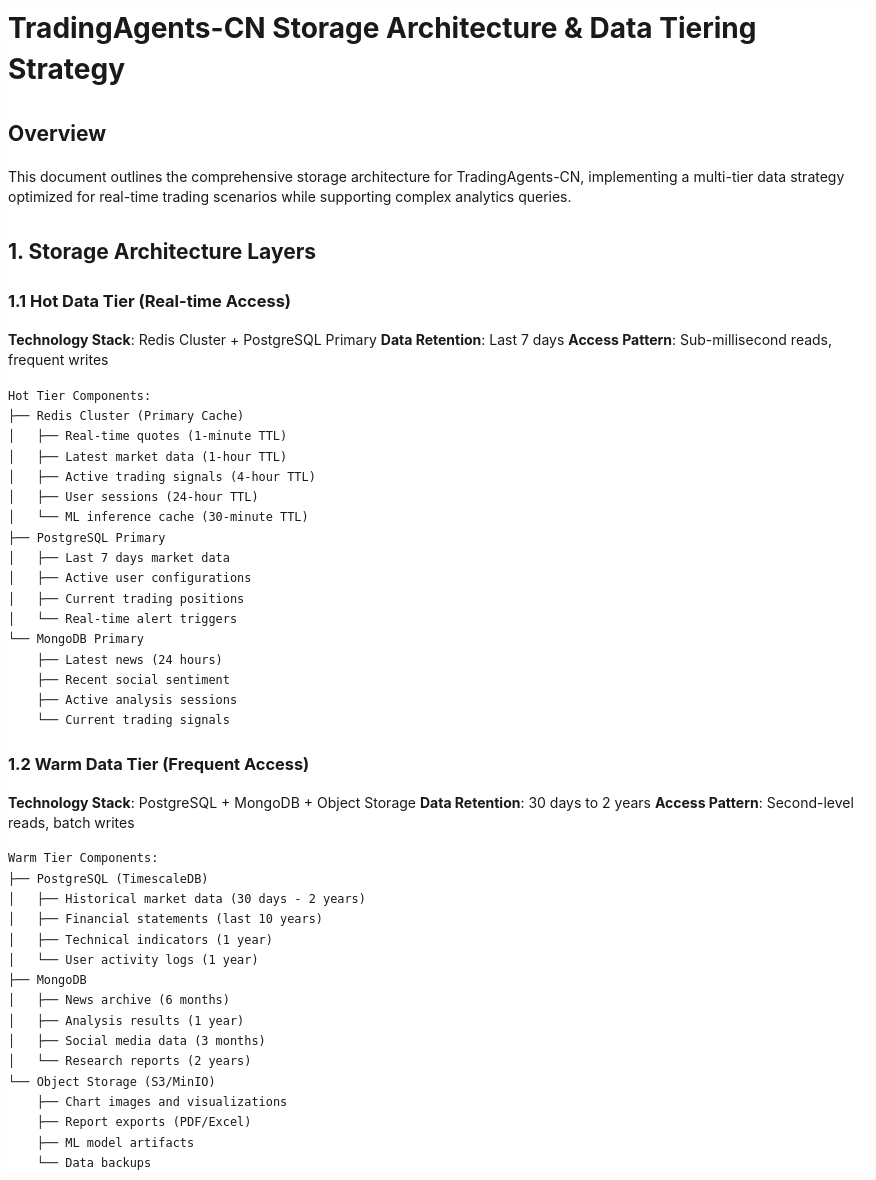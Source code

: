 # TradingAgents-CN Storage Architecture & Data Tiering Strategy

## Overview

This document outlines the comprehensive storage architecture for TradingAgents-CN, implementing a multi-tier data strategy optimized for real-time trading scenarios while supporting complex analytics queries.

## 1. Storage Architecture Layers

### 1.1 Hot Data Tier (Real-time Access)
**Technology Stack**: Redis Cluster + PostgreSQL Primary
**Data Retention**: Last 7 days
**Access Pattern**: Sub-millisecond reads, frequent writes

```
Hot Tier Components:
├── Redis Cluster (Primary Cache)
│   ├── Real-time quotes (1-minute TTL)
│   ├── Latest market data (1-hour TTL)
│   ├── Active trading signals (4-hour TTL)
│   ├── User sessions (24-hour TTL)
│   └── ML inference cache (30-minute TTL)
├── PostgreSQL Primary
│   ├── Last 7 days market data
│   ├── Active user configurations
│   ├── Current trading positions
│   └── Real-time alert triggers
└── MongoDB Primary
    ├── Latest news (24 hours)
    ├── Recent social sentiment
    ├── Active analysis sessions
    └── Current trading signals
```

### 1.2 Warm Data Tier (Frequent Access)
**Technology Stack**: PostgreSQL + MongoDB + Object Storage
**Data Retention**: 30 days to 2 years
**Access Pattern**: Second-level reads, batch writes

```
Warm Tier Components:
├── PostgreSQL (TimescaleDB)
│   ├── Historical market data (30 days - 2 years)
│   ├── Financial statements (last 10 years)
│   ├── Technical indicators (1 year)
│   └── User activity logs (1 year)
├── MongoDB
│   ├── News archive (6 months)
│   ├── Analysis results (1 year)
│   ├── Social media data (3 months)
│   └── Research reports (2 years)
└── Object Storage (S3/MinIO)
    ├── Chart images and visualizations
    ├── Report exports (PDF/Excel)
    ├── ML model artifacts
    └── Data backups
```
...
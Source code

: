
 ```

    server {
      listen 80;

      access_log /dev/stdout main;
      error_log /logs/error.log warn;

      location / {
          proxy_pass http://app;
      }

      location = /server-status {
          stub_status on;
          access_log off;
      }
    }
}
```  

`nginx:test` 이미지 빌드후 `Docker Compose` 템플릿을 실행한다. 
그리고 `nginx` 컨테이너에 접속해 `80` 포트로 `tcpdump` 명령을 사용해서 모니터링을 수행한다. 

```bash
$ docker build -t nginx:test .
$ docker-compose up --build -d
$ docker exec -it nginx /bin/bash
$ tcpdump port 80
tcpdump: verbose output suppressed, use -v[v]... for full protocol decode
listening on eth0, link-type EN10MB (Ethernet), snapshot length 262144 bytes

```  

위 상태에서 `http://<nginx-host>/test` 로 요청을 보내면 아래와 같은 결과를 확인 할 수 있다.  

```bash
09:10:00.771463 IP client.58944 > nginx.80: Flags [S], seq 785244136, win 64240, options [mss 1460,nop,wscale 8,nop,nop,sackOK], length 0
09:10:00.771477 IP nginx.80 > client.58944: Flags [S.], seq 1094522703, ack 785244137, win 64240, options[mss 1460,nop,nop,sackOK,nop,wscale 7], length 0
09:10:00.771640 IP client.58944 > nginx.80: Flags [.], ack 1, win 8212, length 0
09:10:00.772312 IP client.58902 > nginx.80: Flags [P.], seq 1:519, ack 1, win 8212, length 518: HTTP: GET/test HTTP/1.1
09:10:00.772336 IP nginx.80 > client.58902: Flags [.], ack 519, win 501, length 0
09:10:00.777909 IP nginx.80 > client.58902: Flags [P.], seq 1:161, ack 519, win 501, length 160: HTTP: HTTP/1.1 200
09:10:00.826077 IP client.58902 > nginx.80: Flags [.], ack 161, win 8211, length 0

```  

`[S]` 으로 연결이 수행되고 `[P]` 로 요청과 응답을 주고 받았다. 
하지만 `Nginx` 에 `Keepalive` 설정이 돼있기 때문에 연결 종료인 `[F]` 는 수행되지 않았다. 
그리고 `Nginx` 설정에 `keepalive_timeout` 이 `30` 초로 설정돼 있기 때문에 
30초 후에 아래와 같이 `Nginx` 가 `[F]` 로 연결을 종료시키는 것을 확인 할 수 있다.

### Problem to work on
Report how many lines above hold "years", number only.

### Expected answer
4